紫香楽
@sgrk
2026年9月2日
イン・ザ・メガチャーチ
朝井リョウ
読み終わった
おもしろかった!
澄香と隅川の居場所が物語を通して入れ替わる(澄香はリベラル系からサバ番アイドルにハマり視野が狭く、隅川は俳優オタクから陰謀論集団に出会い視野が広く)けど、本質的にはどちらの場所も物語に支配されており、どちらも視野が狭いことは同じという構造がよかった。

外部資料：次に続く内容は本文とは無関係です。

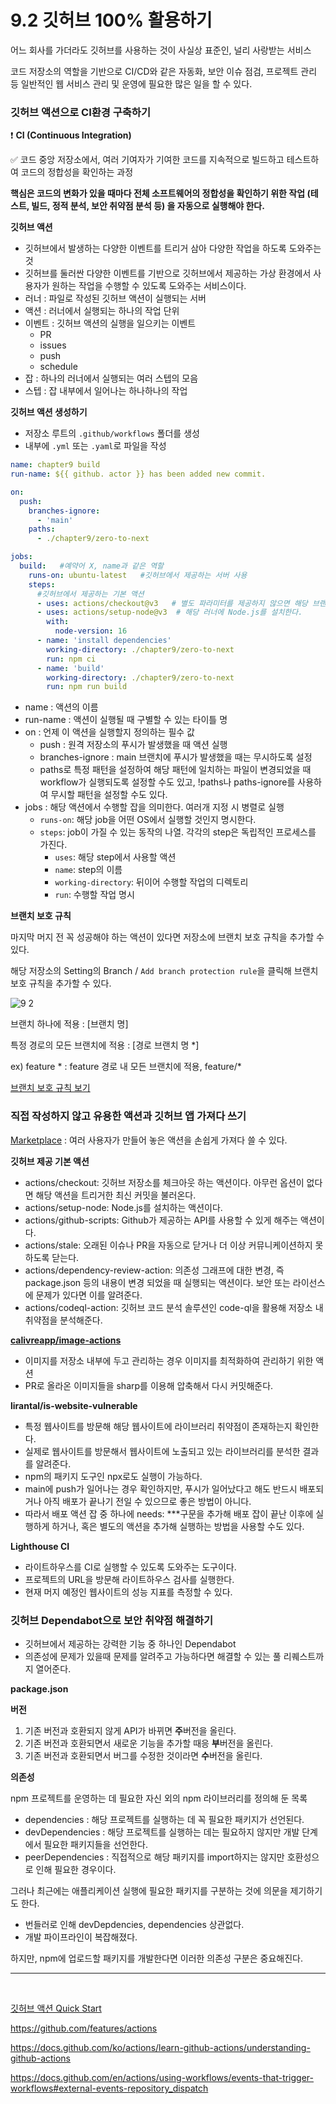 # 9.2 깃허브 100% 활용하기

어느 회사를 가더라도 깃허브를 사용하는 것이 사실상 표준인, 널리 사랑받는 서비스

코드 저장소의 역할을 기반으로 CI/CD와 같은 자동화, 보안 이슈 점검, 프로젝트 관리 등 일반적인 웹 서비스 관리 및 운영에 필요한 많은 일을 할 수 있다.

### 깃허브 액션으로 CI환경 구축하기

❗ **CI (Continuous Integration)**

✅ 코드 중앙 저장소에서, 여러 기여자가 기여한 코드를 지속적으로 빌드하고 테스트하여 코드의 정합성을 확인하는 과정

**핵심은 코드의 변화가 있을 때마다 전체 소프트웨어의 정합성을 확인하기 위한 작업 (테스트, 빌드, 정적 분석, 보안 취약점 분석 등) 을 자동으로 실행해야 한다.** 

**깃허브 액션**

- 깃허브에서 발생하는 다양한 이벤트를 트리거 삼아 다양한 작업을 하도록 도와주는 것
- 깃허브를 둘러싼 다양한 이벤트를 기반으로 깃허브에서 제공하는 가상 환경에서 사용자가 원하는 작업을 수행할 수 있도록 도와주는 서비스이다.
- 러너 : 파일로 작성된 깃허브 액션이 실행되는 서버
- 액션 : 러너에서 실행되는 하나의 작업 단위
- 이벤트 : 깃허브 액션의 실행을 일으키는 이벤트
    - PR
    - issues
    - push
    - schedule
- 잡 :  하나의 러너에서 실행되는 여러 스텝의 모음
- 스텝 : 잡 내부에서 일어나는 하나하나의 작업

**깃허브 액션 생성하기**

- 저장소 루트의 `.github/workflows` 폴더를 생성
- 내부에 `.yml` 또는 `.yaml`로 파일을 작성

```yaml
name: chapter9 build
run-name: ${{ github. actor }} has been added new commit.

on:
  push:
    branches-ignore:
      - 'main'
    paths:
      - ./chapter9/zero-to-next

jobs:
  build:   #예약어 X, name과 같은 역할
    runs-on: ubuntu-latest   #깃허브에서 제공하는 서버 사용
    steps:
      #깃허브에서 제공하는 기본 액션
      - uses: actions/checkout@v3 	# 별도 파라미터를 제공하지 않으면 해당 브랜치의 마지막 커밋을 기준으로 체크아웃
      - uses: actions/setup-node@v3  # 해당 러너에 Node.js를 설치한다. 
        with:
          node-version: 16
      - name: 'install dependencies'   
        working-directory: ./chapter9/zero-to-next
        run: npm ci
      - name: 'build'
        working-directory: ./chapter9/zero-to-next
        run: npm run build
```

- name : 액션의 이름
- run-name : 액션이 실행될 때 구별할 수 있는 타이틀 명
- on : 언제 이 액션을 실행할지 정의하는 필수 값
    - push : 원격 저장소의 푸시가 발생했을 때 액션 실행
    - branches-ignore : main 브랜치에 푸시가 발생했을 때는 무시하도록 설정
    - paths로 특정 패턴을 설정하여 해당 패턴에 일치하는 파일이 변경되었을 때 workflow가 실행되도록 설정할 수도 있고, !paths나 paths-ignore를 사용하여 무시할 패턴을 설정할 수도 있다.
- jobs : 해당 액션에서 수행할 잡을 의미한다. 여러개 지정 시 병렬로 실행
    - `runs-on`: 해당 job을 어떤 OS에서 실행할 것인지 명시한다.
    - `steps`: job이 가질 수 있는 동작의 나열. 각각의 step은 독립적인 프로세스를 가진다.
        - `uses`: 해당 step에서 사용할 액션
        - `name`: step의 이름
        - `working-directory`: 뒤이어 수행할 작업의 디렉토리
        - `run`: 수행할 작업 명시
    

**브랜치 보호 규칙**

마지막 머지 전 꼭 성공해야 하는 액션이 있다면 저장소에 브랜치 보호 규칙을 추가할 수 있다. 

해당 저장소의 Setting의 Branch / `Add branch protection rule`을 클릭해 브랜치 보호 규칙을 추가할 수 있다.


![9 2](https://github.com/Mordern-React-Deep-Dive-Study/Mordern-React-Deep-Dive-Study/assets/117976216/9554599a-c4c6-437f-8f7c-55743b53ff74)



브랜치 하나에 적용 : [브랜치 명]

특정 경로의 모든 브랜치에 적용 : [경로 브랜치 명 *]

ex) feature * : feature 경로 내 모든 브랜치에 적용, feature/*

[브랜치 보호 규칙 보기](https://velog.io/@artlogy/%EB%B8%8C%EB%9E%9C%EC%B9%98-%EB%B3%B4%ED%98%B8-%EA%B7%9C%EC%B9%99-%EC%84%A4%EC%A0%95%ED%95%98%EA%B8%B0-PR-RULE)

### 직접 작성하지 않고 유용한 액션과 깃허브 앱 가져다 쓰기

[Marketplace](https://github.com/marketplace?category=&copilot_app=false&query=&type=actions&verification=) : 여러 사용자가 만들어 놓은 액션을 손쉽게 가져다 쓸 수 있다. 

**깃허브 제공 기본 액션**

- actions/checkout: 깃허브 저장소를 체크아웃 하는 액션이다. 아무런 옵션이 없다면 해당 액션을 트리거한 최신 커밋을 불러온다.
- actions/setup-node: Node.js를 설치하는 액션이다.
- actions/github-scripts: Github가 제공하는 API를 사용할 수 있게 해주는 액션이다.
- actions/stale: 오래된 이슈나 PR을 자동으로 닫거나 더 이상 커뮤니케이션하지 못하도록 닫는다.
- actions/dependency-review-action: 의존성 그래프에 대한 변경, 즉 package.json 등의 내용이 변경 되었을 때 실행되는 액션이다. 보안 또는 라이선스에 문제가 있다면 이를 알려준다.
- actions/codeql-action: 깃허브 코드 분석 솔루션인 code-ql을 활용해 저장소 내 취약점을 분석해준다.

**[calivreapp/image-actions](https://github.com/calibreapp/image-actions)**

- 이미지를 저장소 내부에 두고 관리하는 경우 이미지를 최적화하여 관리하기 위한 액션
- PR로 올라온 이미지들을 sharp를 이용해 압축해서 다시 커밋해준다.

**lirantal/is-website-vulnerable**

- 특정 웹사이트를 방문해 해당 웹사이트에 라이브러리 취약점이 존재하는지 확인한다.
- 실제로 웹사이트를 방문해서 웹사이트에 노출되고 있는 라이브러리를 분석한 결과를 알려준다.
- npm의 패키지 도구인 npx로도 실행이 가능하다.
- main에 push가 일어나는 경우 확인하지만, 푸시가 일어났다고 해도 반드시 배포되거나 아직 배포가 끝나기 전일 수 있으므로 좋은 방법이 아니다.
- 따라서 배포 액션 잡 중 하나에 needs: ***구문을 추가해 배포 잡이 끝난 이후에 실행하게 하거나, 혹은 별도의 액션을 추가해 실행하는 방법을 사용할 수도 있다.

**Lighthouse CI**

- 라이트하우스를 CI로 실행할 수 있도록 도와주는 도구이다.
- 프로젝트의 URL을 방문해 라이트하우스 검사를 실행한다.
- 현재 머지 예정인 웹사이트의 성능 지표를 측정할 수 있다.

### 깃허브 Dependabot으로 보안 취약점 해결하기

- 깃허브에서 제공하는 강력한 기능 중 하나인 Dependabot
- 의존성에 문제가 있을때 문제를 알려주고 가능하다면 해결할 수 있는 풀 리퀘스트까지 열어준다.

**package.json**

**버전**

1. 기존 버전과 호환되지 않게 API가 바뀌면 **주**버전을 올린다. 
2. 기존 버전과 호환되면서 새로운 기능을 추가할 때응 **부**버전을 올린다. 
3. 기존 버전과 호환되면서 버그를 수정한 것이라면 **수**버전을 올린다. 

**의존성**

npm 프로젝트를 운영하는 데 필요한 자신 외의 npm 라이브러리를 정의해 둔 목록

- dependencies : 해당 프로젝트를 실행하는 데 꼭 필요한 패키지가 선언된다.
- devDependencies : 해당 프로젝트를 실행하는 데는 필요하지 않지만 개발 단계에서 필요한 패키지들을 선언한다.
- peerDependencies : 직접적으로 해당 패키지를 import하지는 않지만 호환성으로 인해 필요한 경우이다.

그러나 최근에는 애플리케이션 실행에 필요한 패키지를 구분하는 것에 의문을 제기하기도 한다. 

- 번들러로 인해 devDepdencies, dependencies 상관없다.
- 개발 파이프라인이 복잡해졌다.

하지만, npm에 업로드할 패키지를 개발한다면 이러한 의존성 구분은 중요해진다.




-----
<br>

[깃허브 액션 Quick Start](https://docs.github.com/en/actions/quickstart)

https://github.com/features/actions

https://docs.github.com/ko/actions/learn-github-actions/understanding-github-actions

https://docs.github.com/en/actions/using-workflows/events-that-trigger-workflows#external-events-repository_dispatch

「資本主義社会において物語に呑まれて搾取される」という例として澄香と隅川の話を展開させていながら、「人間はすぐ自分の思う物語に囚われる」という全人類に共通する普遍的な「物語」についての失敗例として武藤の軸があるのも面白い。
武藤の話は「自分は絶対にそんなことはない」とは誰も言えない例なのではないかと思う。
自分の思う物語に囚われる現象については田房永子さんの膜理論の話も思い出した。
たくさん元ネタのある話が出てきて、同じようなインターネットを見ているのを感じた。
特に現代の日本のSNSでのリベラル系の同調圧力の強さが描かれてるのが(エンタメ小説としては)珍しい気がした。
根本的なところとして一番の問題は、(気を逸らすものが世の中に溢れすぎていて)「本当に大切なものや問題そのものに向き合えない」ことなんじゃないかと思った。